**Raw data:**
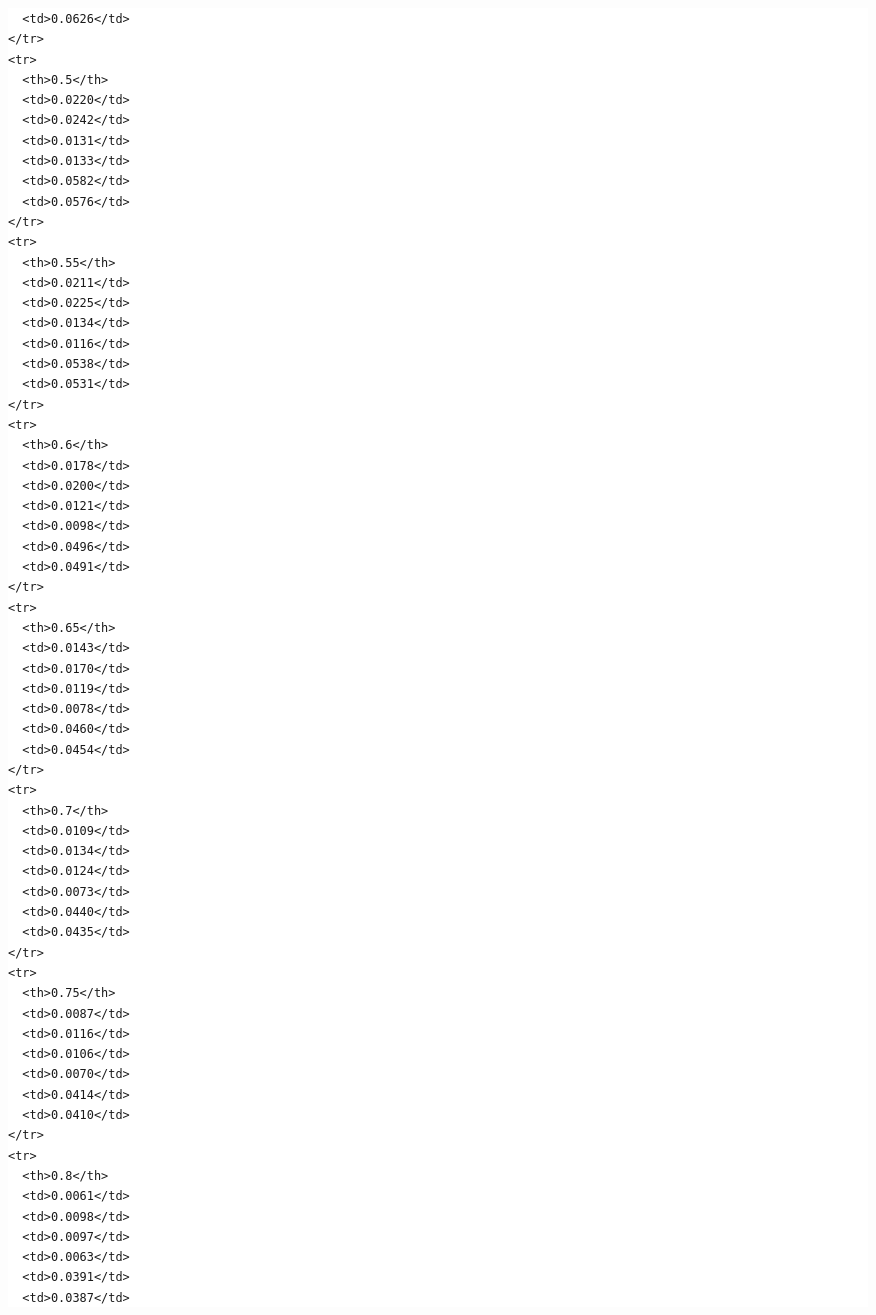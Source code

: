       <td>0.0626</td>
    </tr>
    <tr>
      <th>0.5</th>
      <td>0.0220</td>
      <td>0.0242</td>
      <td>0.0131</td>
      <td>0.0133</td>
      <td>0.0582</td>
      <td>0.0576</td>
    </tr>
    <tr>
      <th>0.55</th>
      <td>0.0211</td>
      <td>0.0225</td>
      <td>0.0134</td>
      <td>0.0116</td>
      <td>0.0538</td>
      <td>0.0531</td>
    </tr>
    <tr>
      <th>0.6</th>
      <td>0.0178</td>
      <td>0.0200</td>
      <td>0.0121</td>
      <td>0.0098</td>
      <td>0.0496</td>
      <td>0.0491</td>
    </tr>
    <tr>
      <th>0.65</th>
      <td>0.0143</td>
      <td>0.0170</td>
      <td>0.0119</td>
      <td>0.0078</td>
      <td>0.0460</td>
      <td>0.0454</td>
    </tr>
    <tr>
      <th>0.7</th>
      <td>0.0109</td>
      <td>0.0134</td>
      <td>0.0124</td>
      <td>0.0073</td>
      <td>0.0440</td>
      <td>0.0435</td>
    </tr>
    <tr>
      <th>0.75</th>
      <td>0.0087</td>
      <td>0.0116</td>
      <td>0.0106</td>
      <td>0.0070</td>
      <td>0.0414</td>
      <td>0.0410</td>
    </tr>
    <tr>
      <th>0.8</th>
      <td>0.0061</td>
      <td>0.0098</td>
      <td>0.0097</td>
      <td>0.0063</td>
      <td>0.0391</td>
      <td>0.0387</td>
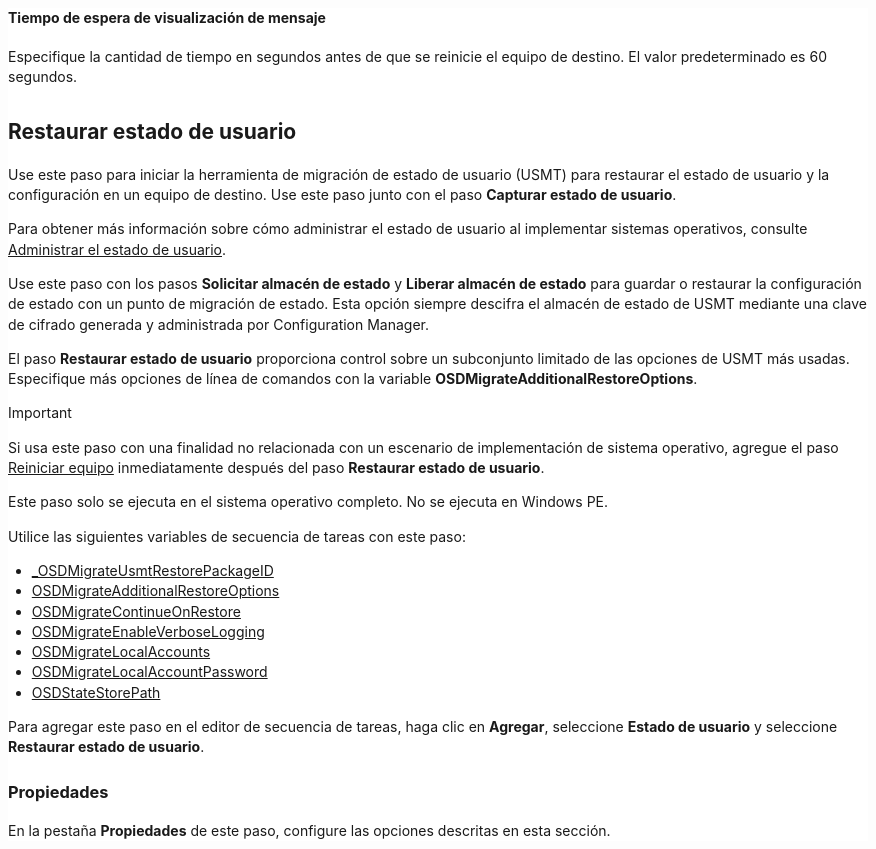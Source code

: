 #### <a name="message-display-time-out"></a>Tiempo de espera de visualización de mensaje
 Especifique la cantidad de tiempo en segundos antes de que se reinicie el equipo de destino. El valor predeterminado es 60 segundos.  



##  <a name="BKMK_RestoreUserState"></a> Restaurar estado de usuario  

 Use este paso para iniciar la herramienta de migración de estado de usuario (USMT) para restaurar el estado de usuario y la configuración en un equipo de destino. Use este paso junto con el paso **Capturar estado de usuario**.  

 Para obtener más información sobre cómo administrar el estado de usuario al implementar sistemas operativos, consulte [Administrar el estado de usuario](/sccm/osd/get-started/manage-user-state).  

 Use este paso con los pasos **Solicitar almacén de estado** y **Liberar almacén de estado** para guardar o restaurar la configuración de estado con un punto de migración de estado. Esta opción siempre descifra el almacén de estado de USMT mediante una clave de cifrado generada y administrada por Configuration Manager.  

 El paso **Restaurar estado de usuario** proporciona control sobre un subconjunto limitado de las opciones de USMT más usadas. Especifique más opciones de línea de comandos con la variable **OSDMigrateAdditionalRestoreOptions**.  

 > [!IMPORTANT]  
 >  Si usa este paso con una finalidad no relacionada con un escenario de implementación de sistema operativo, agregue el paso [Reiniciar equipo](#BKMK_RestartComputer) inmediatamente después del paso **Restaurar estado de usuario**.  

 Este paso solo se ejecuta en el sistema operativo completo. No se ejecuta en Windows PE.   

 Utilice las siguientes variables de secuencia de tareas con este paso:  
 - [_OSDMigrateUsmtRestorePackageID](/sccm/osd/understand/task-sequence-variables#OSDMigrateUsmtRestorePackageID)  
 - [OSDMigrateAdditionalRestoreOptions](/sccm/osd/understand/task-sequence-variables#OSDMigrateAdditionalRestoreOptions)  
 - [OSDMigrateContinueOnRestore](/sccm/osd/understand/task-sequence-variables#OSDMigrateContinueOnRestore)  
 - [OSDMigrateEnableVerboseLogging](/sccm/osd/understand/task-sequence-variables#OSDMigrateEnableVerboseLogging)  
 - [OSDMigrateLocalAccounts](/sccm/osd/understand/task-sequence-variables#OSDMigrateLocalAccounts)  
 - [OSDMigrateLocalAccountPassword](/sccm/osd/understand/task-sequence-variables#OSDMigrateLocalAccountPassword)  
 - [OSDStateStorePath](/sccm/osd/understand/task-sequence-variables#OSDStateStorePath)  


 Para agregar este paso en el editor de secuencia de tareas, haga clic en **Agregar**, seleccione **Estado de usuario** y seleccione **Restaurar estado de usuario**. 


### <a name="properties"></a>Propiedades  

 En la pestaña **Propiedades** de este paso, configure las opciones descritas en esta sección.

**Task requirements:**
Would you restate, exactly and with no pictures, the lines of the entries above from the one containing "<td>0.0211</td>" through the one containing "visualización de mensaje"?

**Result of the task:**
      <td>0.0211</td>
      <td>0.0225</td>
      <td>0.0134</td>
      <td>0.0116</td>
      <td>0.0538</td>
      <td>0.0531</td>
    </tr>
    <tr>
      <th>0.6</th>
      <td>0.0178</td>
      <td>0.0200</td>
      <td>0.0121</td>
      <td>0.0098</td>
      <td>0.0496</td>
      <td>0.0491</td>
    </tr>
    <tr>
      <th>0.65</th>
      <td>0.0143</td>
      <td>0.0170</td>
      <td>0.0119</td>
      <td>0.0078</td>
      <td>0.0460</td>
      <td>0.0454</td>
    </tr>
    <tr>
      <th>0.7</th>
      <td>0.0109</td>
      <td>0.0134</td>
      <td>0.0124</td>
      <td>0.0073</td>
      <td>0.0440</td>
      <td>0.0435</td>
    </tr>
    <tr>
      <th>0.75</th>
      <td>0.0087</td>
      <td>0.0116</td>
      <td>0.0106</td>
      <td>0.0070</td>
      <td>0.0414</td>
      <td>0.0410</td>
    </tr>
    <tr>
      <th>0.8</th>
      <td>0.0061</td>
      <td>0.0098</td>
      <td>0.0097</td>
      <td>0.0063</td>
      <td>0.0391</td>
      <td>0.0387</td>
Source code

: #### <a name="message-display-time-out"></a>Tiempo de espera de visualización de mensaje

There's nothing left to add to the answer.